The results of the meta-analysis showed that the overall response rate of sacral nerve stimulation for constipation was 56.9%, the overall long-term effective rate was 40.1%, and the long-term effective rate after permanent stimulator implantation was 73.2%. The average follow-up was 31 months. The removal rate of the instrument was 8% to 23%[177], mainly due to adverse reactions and withdrawal of consent by patients. A retrospective study included 61 patients with chronic constipation, 42 of whom were implanted with permanent sacral nerve stimulators (14 STC, 15 constipation with defecation disorder, 13 with mixed constipation), followed up for (51±15) months . The results showed that the patient’s Cleveland constipation score decreased from (17±6) at baseline to (9±6) after implantation of a permanent sacral nerve stimulator (P<0.001); among them, the curative effect of patients with constipation with defecation disorders Significantly more than STC, as measured by the Cleveland constipation score reduced by more than 50%, 60% of patients with dysfunctional constipation and 19% of STC patients reached the standard [178]. Sacral nerve stimulation mainly has complications such as local infection, electrode displacement, and pain at the stimulation site. So far, no life-threatening or irreversible adverse events have been found. A study reported that of 44 patients in the interim treatment stage, 8 had grade 1 complications (electrode site pain, rectal bleeding, urinary retention, abdominal pain, anxiety, lead breakage, and stimulator failure), and 4 had grade 2 complications Complications (increased cramps, increased constipation, hyperglycemia and allergic reactions); out of 15 patients implanted with permanent stimulators, 5 adverse events were recorded, 3 of which were grade 2 (occurrence of superficial infection, hyperglycemia and irritation sites) Pain: 1 case each), 2 cases were grade 3 (1 case each due to severe infection removal of the stimulator and repair surgery) [179]. Severe complications in sacral nerve stimulation require surgical treatment.
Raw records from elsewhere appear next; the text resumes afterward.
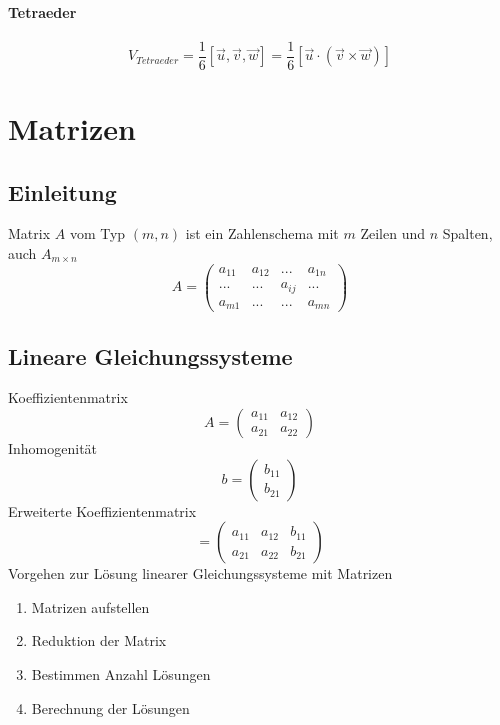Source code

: \documentclass{report}
\begin{document}
\subsubsection{Tetraeder}
\begin{equation}V_{Tetraeder} = \frac{1}{6}[\vec{u}, \vec{v}, \vec{w}] = \frac{1}{6}[\vec{u} \cdot (\vec{v} \times \vec{w})]\end{equation}
\chapter{Matrizen}
\section{Einleitung}
Matrix $A$ vom Typ $(m,n)$ ist ein Zahlenschema mit $m$ Zeilen und $n$ Spalten, auch $A_{m \times n}$
\begin{equation}A = \left(\begin{matrix}a_{11} & a_{12} & ... & a_{1n}\\... & ... & a_{ij} & ...\\a_{m1} & ... & ... & a_{mn}\end{matrix}\right)\end{equation}
\section{Lineare Gleichungssysteme}
Koeffizientenmatrix
\begin{equation}A = \left(\begin{matrix}a_{11} & a_{12}\\a_{21} & a_{22}\end{matrix}\right)\end{equation}
Inhomogenität
\begin{equation}b = \left(\begin{matrix}b_{11} \\ b_{21}\end{matrix}\right)\end{equation}
Erweiterte Koeffizientenmatrix
\begin{equation}[A,b] = \left(\begin{matrix}a_{11} & a_{12} & b_{11}\\a_{21} & a_{22} & b_{21}\end{matrix}\right)\end{equation}
Vorgehen zur Lösung linearer Gleichungssysteme mit Matrizen
\begin{enumerate}\item Matrizen aufstellen
\item Reduktion der Matrix
\item Bestimmen Anzahl Lösungen
\item Berechnung der Lösungen\end{enumerate}
\end{document}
A retrospective study found that 28.8% (36/125) of the patients who were followed up for 1 to 99 months required surgical treatment. The indications for patients who required surgical treatment included lead injury, intolerable pain, and loss of sacral nerve stimulation. [180].
In addition, acupoint electroacupuncture, rectal and (or) colon electrical stimulation, tibial nerve stimulation, abdominal body surface electrical stimulation and other neuromodulation treatments may all improve the symptoms of constipation, but more evidence-based evidence needs to be improved, and it can be used as a supplement to constipation. Treatment method [72,102,181,182,183,184].